▼

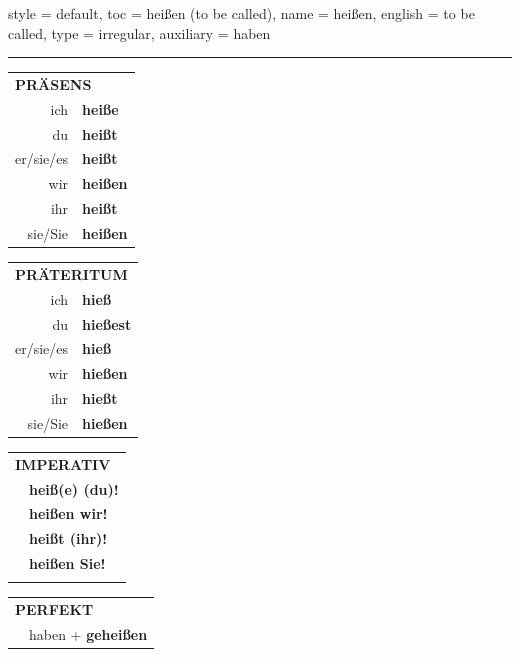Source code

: \begin{verbentry}{
  style = {default},
  toc = {heißen (to be called)},
  name = {heißen},
  english = {to be called},
  type = {irregular},
  auxiliary = {haben}
}
 
    
     \vspace{5pt}

    \hrule
    
    \vspace{5pt}

  \begin{tabular}{rl}
     \multicolumn{2}{l}{\textbf{PRÄSENS} }\\
    ich & \textbf{heiße}\\
    du & \textbf{heißt}\\
    er/sie/es & \textbf{heißt}\\
    wir & \textbf{heißen}\\
    ihr & \textbf{heißt}\\
    sie/Sie & \textbf{heißen}\\
  \end{tabular}
  \hfill
     \begin{tabular}{rl}
    \multicolumn{2}{l}{\textbf{PRÄTERITUM} }\\
    ich & \textbf{hieß}\\
    du & \textbf{hießest}\\
    er/sie/es & \textbf{hieß}\\
    wir & \textbf{hießen}\\
    ihr & \textbf{hießt}\\
    sie/Sie & \textbf{hießen}\\
  \end{tabular}
  \hfill
  \begin{tabular}{rl}
     \multicolumn{2}{l}{\textbf{IMPERATIV} }\\
   & \textbf{heiß(e) (du)!}\\
   & \textbf{heißen wir!}\\
   & \textbf{heißt (ihr)!}\\
   & \textbf{heißen Sie!}\\
   & \vspace{10pt}
  \end{tabular}

    \vspace{10pt}

 \begin{tabular}{rl}
     \multicolumn{2}{l}{\textbf{PERFEKT}}\\
   & haben + \textbf{geheißen}\\
  \end{tabular}
\hfill
   \begin{tabular}{rl}
   

\end{tabular}
\end{verbentry}
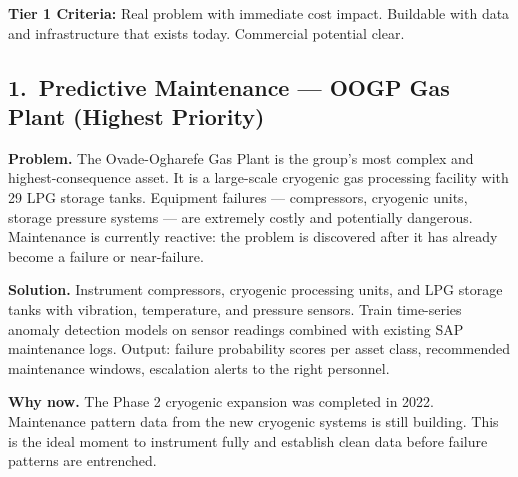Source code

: \documentclass[10pt]{article}
\begin{document}
\noindent\colorbox{tier1!8}{%
\begin{minipage}{\dimexpr\textwidth-2\fboxsep}
  \vspace{3pt}
  {\small\color{tier1}\textbf{Tier 1 Criteria:} Real problem with immediate cost impact.
  Buildable with data and infrastructure that exists today. Commercial potential clear.}
  \vspace{3pt}
\end{minipage}}

\vspace{6pt}

\subsection*{1.\ Predictive Maintenance --- OOGP Gas Plant (Highest Priority)}

{\small
\textbf{Problem.}
The Ovade-Ogharefe Gas Plant is the group's most complex and highest-consequence
asset. It is a large-scale cryogenic gas processing facility with 29 LPG storage
tanks. Equipment failures --- compressors, cryogenic units, storage pressure systems
--- are extremely costly and potentially dangerous. Maintenance is currently reactive:
the problem is discovered after it has already become a failure or near-failure.

\vspace{4pt}
\textbf{Solution.}
Instrument compressors, cryogenic processing units, and LPG storage tanks with
vibration, temperature, and pressure sensors. Train time-series anomaly detection
models on sensor readings combined with existing SAP maintenance logs. Output:
failure probability scores per asset class, recommended maintenance windows,
escalation alerts to the right personnel.

\vspace{4pt}
\textbf{Why now.}
The Phase 2 cryogenic expansion was completed in 2022. Maintenance pattern data
from the new cryogenic systems is still building. This is the ideal moment to
instrument fully and establish clean data before failure patterns are entrenched.
}
\end{document}
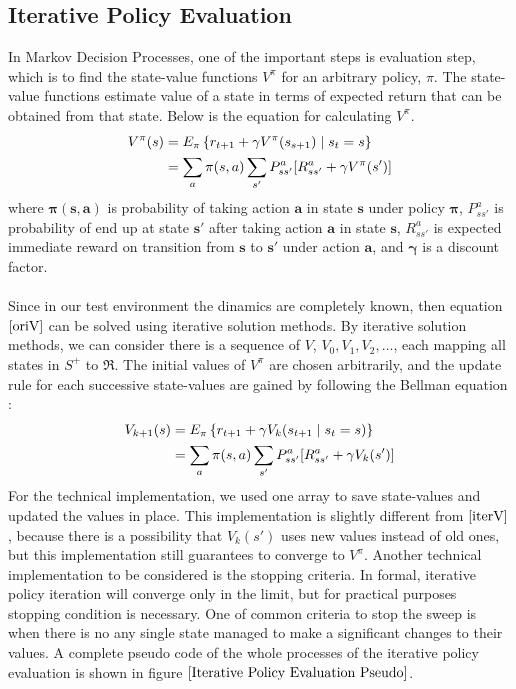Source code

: \documentclass[paper=a4, fontsize=11pt]{scrartcl}
\numberwithin{equation}{section}		%
\numberwithin{figure}{section}			%
\numberwithin{table}{section}				%
\begin{document}
\subsection{Iterative Policy Evaluation}
\label{PEval}
In Markov Decision Processes, one of the important steps is evaluation step, which is to find the state-value functions $V^\pi$ for an arbitrary policy, $\pi$. The state-value functions estimate value of a state in terms of expected return that can be obtained from that state. Below is the equation for calculating $V^\pi$.
\begin{align}
V^\pi(s)&=E_\pi\left\lbrace r_{t+1}+\gamma V^\pi(s_{s+1})\mid s_t=s \right\rbrace\notag\\
&=\sum_{a}\pi(s,a)\sum_{s'}P_{ss'}^a[R_{ss'}^a+\gamma V^\pi(s')] \label{oriV}
\end{align}
where $\mathbf{\pi(s,a)}$ is probability of taking action $\mathbf{a}$ in state $\mathbf{s}$ under policy $\mathbf{\pi}$, $P_{ss'}^a$ is probability of end up at state $\mathbf{s'}$ after taking action $\mathbf{a}$ in state $\mathbf{s}$, $R_{ss'}^a$ is expected immediate reward on transition from $\mathbf{s}$ to $\mathbf{s'}$ under action $\mathbf{a}$, and $\mathbf{\gamma}$ is a discount factor.\\
\\
Since in our test environment the dinamics are completely known, then  equation $\eqref{oriV}$ can be solved using iterative solution methods. By iterative solution methods, we can consider there is a sequence of $V$, $V_0, V_1, V_2, \dots$, each mapping all states in $S^+$ to $\Re$. The initial values of $V^\pi$ are chosen arbitrarily, and the update rule for each successive state-values are gained by following the Bellman equation :
\begin{align}
V_{k+1}(s) &= E_\pi\left\lbrace r_{t+1}+\gamma V_{k}(s_{t+1}\mid s_t=s) \right\rbrace\notag\\
&=\sum_{a}\pi(s,a)\sum_{s'}P_{ss'}^a [R_{ss'}^a+\gamma V_k(s')] \label{iterV}
\end{align}
For the technical implementation, we used one array to save state-values and updated the values in place. This implementation is slightly different from $\eqref{iterV}$, because there is a possibility that $V_k(s')$ uses new values  instead of old ones, but this implementation still guarantees to converge to $V^\pi$. Another technical implementation to be considered is the stopping criteria. In formal, iterative policy iteration will converge only in the limit, but for practical purposes stopping condition is necessary. One of common criteria to stop the sweep is when there is no any single state managed to make a significant changes to their values. A complete pseudo code of the whole processes of the iterative policy evaluation is shown in figure $\ref{Iterative Policy Evaluation Pseudo}$.
\end{document}
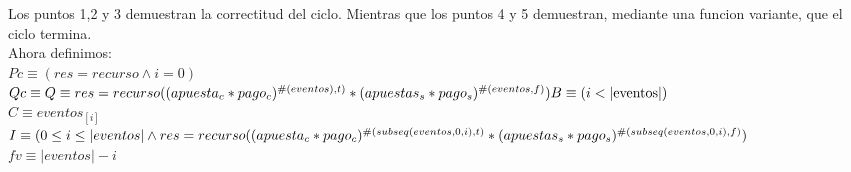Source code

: \documentclass[10pt,a4paper]{article}
\begin{document}
Los puntos 1,2 y 3 demuestran la correctitud del ciclo. Mientras que los puntos 4 y 5 demuestran, mediante una funcion variante, que el ciclo termina. \\
Ahora definimos: \\
$Pc \equiv (res = recurso \wedge i = 0)$ \\
$Qc \equiv Q \equiv res = recurso((apuesta_c * pago_c)^{\#(eventos), t)} * (apuestas_s * pago_s)^{\#(eventos, f)})\\
B \equiv (i < |\text{eventos}|)$ \\
$C \equiv eventos_{[i]}$ \\
$I \equiv (0 \leq i \leq |eventos| \wedge \\ res = recurso((apuesta_c * pago_c)^{\#(subseq(eventos,0,i), t)} * (apuestas_s * pago_s)^{\#(subseq(eventos,0,i), f)})$ \\
${fv \equiv |eventos| - i}$ \\
\end{document}
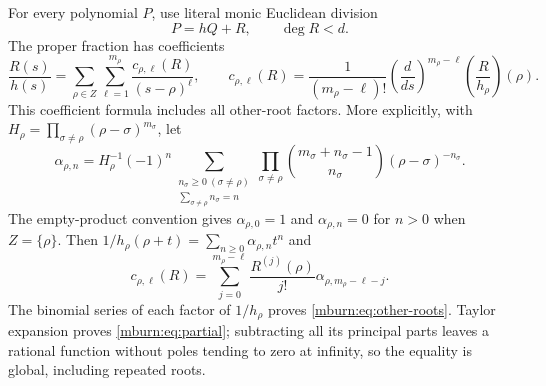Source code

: For every polynomial $P$, use literal monic Euclidean division
\begin{equation}\label{mburn:eq:division}
 P=hQ+R,\qquad \deg R<d.
\end{equation}
The proper fraction has coefficients
\begin{equation}\label{mburn:eq:partial}
 \frac{R(s)}{h(s)}=
 \sum_{\rho\in Z}\sum_{\ell=1}^{m_\rho}
        \frac{c_{\rho,\ell}(R)}{(s-\rho)^\ell},\qquad
 c_{\rho,\ell}(R)=
 \frac{1}{(m_\rho-\ell)!}
 \left(\frac d{ds}\right)^{m_\rho-\ell}
                  \left(\frac R{h_\rho}\right)(\rho).
\end{equation}
This coefficient formula includes all other-root factors. More
explicitly, with $H_\rho=\prod_{\sigma\ne\rho}
(\rho-\sigma)^{m_\sigma}$, let
\begin{equation}\label{mburn:eq:other-roots}
 \alpha_{\rho,n}=H_\rho^{-1}(-1)^n
 \sum_{\substack{n_\sigma\geq0\ (\sigma\ne\rho)\\
                         \sum_{\sigma\ne\rho}n_\sigma=n}}
 \prod_{\sigma\ne\rho}
  \binom{m_\sigma+n_\sigma-1}{n_\sigma}
                    (\rho-\sigma)^{-n_\sigma}.
\end{equation}
The empty-product convention gives $\alpha_{\rho,0}=1$ and
$\alpha_{\rho,n}=0$ for $n>0$ when $Z=\{\rho\}$.
Then $1/h_\rho(\rho+t)=\sum_{n\geq0}\alpha_{\rho,n}t^n$ and
\[
 c_{\rho,\ell}(R)=\sum_{j=0}^{m_\rho-\ell}
       \frac{R^{(j)}(\rho)}{j!}\alpha_{\rho,m_\rho-\ell-j}.
\]
The binomial series of each factor of $1/h_\rho$ proves
\eqref{mburn:eq:other-roots}. Taylor expansion proves
\eqref{mburn:eq:partial}; subtracting all its principal parts leaves
a rational function without poles tending to zero at infinity,
so the equality is global, including repeated roots.


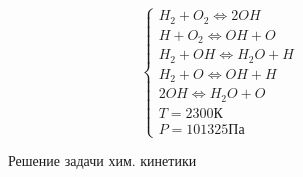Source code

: %         

$$
\begin{cases}
    H_2 + O_2 \Longleftrightarrow 2OH\\
    H + O_2 \Longleftrightarrow OH + O\\
    H_2 + OH \Longleftrightarrow H_2O + H\\
    H_2 + O \Longleftrightarrow OH + H\\
    2OH \Longleftrightarrow H_2O + O\\
    T = 2300\text{К}\\
    P = 101325\text{Па}
\end{cases}
$$

\begin{figure}
    
    \caption{Решение задачи хим. кинетики}
    \label{fig:chem1}
\end{figure}

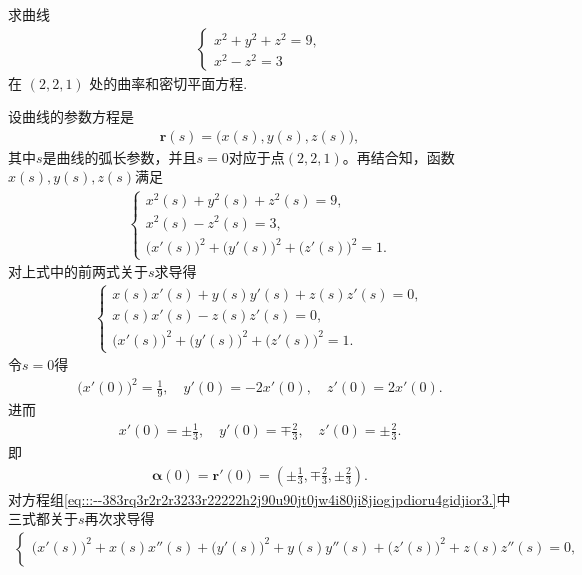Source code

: \documentclass[../../main.tex]{subfiles}%
\begin{document}
\begin{example}
求曲线
\begin{align*}
\begin{cases}
x^2 + y^2 + z^2 = 9, \\
x^2 - z^2 = 3
\end{cases}
\end{align*}
在 $(2,2,1)$ 处的曲率和密切平面方程.
\end{example}
\begin{solution}
设曲线的参数方程是
\begin{align*}
\bm{r}(s) = \big(x(s), y(s), z(s)\big),
\end{align*}
其中$s$是曲线的弧长参数，并且$s=0$对应于点$(2,2,1)$。再结合知，函数$x(s), y(s), z(s)$满足
\begin{align*}
\begin{cases}
x^2(s) + y^2(s) + z^2(s) = 9, \\
x^2(s) - z^2(s) = 3, \\
\big(x'(s)\big)^2 + \big(y'(s)\big)^2 + \big(z'(s)\big)^2 = 1.
\end{cases}
\end{align*}
对上式中的前两式关于$s$求导得
\begin{align}
\begin{cases}
x(s)x'(s) + y(s)y'(s) + z(s)z'(s) = 0, \\
x(s)x'(s) - z(s)z'(s) = 0, \\
\big(x'(s)\big)^2 + \big(y'(s)\big)^2 + \big(z'(s)\big)^2 = 1.
\end{cases}
\label{eq:::--383rq3r2r2r3233r22222h2j90u90jt0jw4i80ji8jiogjpdioru4gidjior3.}
\end{align}
令$s=0$得
\begin{align*}
\big(x'(0)\big)^2 = \frac{1}{9}, \quad y'(0) = -2x'(0), \quad z'(0) = 2x'(0).
\end{align*}
进而
\begin{align*}
x'(0) = \pm \frac{1}{3}, \quad y'(0) = \mp \frac{2}{3}, \quad z'(0) = \pm \frac{2}{3}.
\end{align*}
即
\begin{align*}
\bm{\alpha}(0) = \bm{r}'(0) = \left( \pm \frac{1}{3}, \mp \frac{2}{3}, \pm \frac{2}{3} \right).
\end{align*}
对方程组\eqref{eq:::--383rq3r2r2r3233r22222h2j90u90jt0jw4i80ji8jiogjpdioru4gidjior3.}中三式都关于$s$再次求导得
\begin{align*}
\begin{cases}
\big(x'(s)\big)^2 + x(s)x''(s) + \big(y'(s)\big)^2 + y(s)y''(s) + \big(z'(s)\big)^2 + z(s)z''(s) = 0, \\

\end{cases}
\end{align*}
\end{solution}
\end{document}
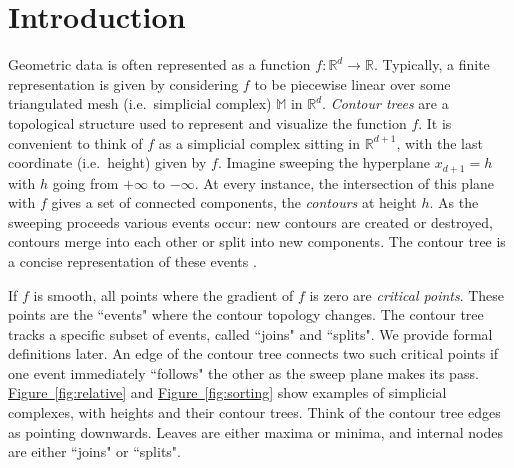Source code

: \documentclass[11pt]{article}
\theoremstyle{definition}
\newcommand{\MM}{\mathbb{M}}
\newcommand{\RR}{\mathbb{R}}
\newcommand{\Fig}[1]{\hyperref[fig:#1]{Figure~\ref*{fig:#1}}} %
\begin{document}
\newpage
{}

\section{Introduction}

Geometric data is often represented as a function $f: \RR^d \to \RR$. Typically, a finite representation is given
by considering $f$ to be piecewise linear over some triangulated mesh (i.e.\ simplicial complex) $\MM$ in $\RR^d$.
\emph{Contour trees} are a topological structure used to represent and visualize
the function $f$. 
It is convenient to think of $f$ as a simplicial complex sitting in $\RR^{d+1}$,
with the last coordinate (i.e.\ height) given by $f$. Imagine sweeping the hyperplane $x_{d+1} = h$
with $h$ going from $+\infty$ to $-\infty$. At every instance, the intersection of this plane 
with $f$ gives a set of connected components, the \emph{contours} at height $h$. As the sweeping 
proceeds various events occur: new contours are created or destroyed, contours merge into each other or
split into new components. 
The contour tree is a concise representation of these events \cite{kobps-ctsssit-97,csa-cctad-03}.

If $f$ is smooth, all points where the gradient of $f$ is zero are \emph{critical points}.
These points are the ``events" where the contour topology changes. The contour tree tracks a specific
subset of events, called ``joins" and ``splits".
We provide formal definitions later.
An edge of the contour tree connects two such critical points if one event immediately ``follows"
the other as the sweep plane makes its pass.  
\Fig{relative} and \Fig{sorting} 
show examples of simplicial complexes, with heights and their contour trees.
Think of the contour tree edges as pointing downwards. Leaves are either maxima or minima,
and internal nodes are either ``joins" or ``splits".

\end{document}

▲

_Exercise requirements_.
Only the lines from the one containing "An edge of the" through the last line of the material belong in your answer; output them exactly.

_Response to this exercise_.
An edge of the contour tree connects two such critical points if one event immediately ``follows"
the other as the sweep plane makes its pass.  
\Fig{relative} and \Fig{sorting} 
show examples of simplicial complexes, with heights and their contour trees.
Think of the contour tree edges as pointing downwards. Leaves are either maxima or minima,
and internal nodes are either ``joins" or ``splits".

\end{document}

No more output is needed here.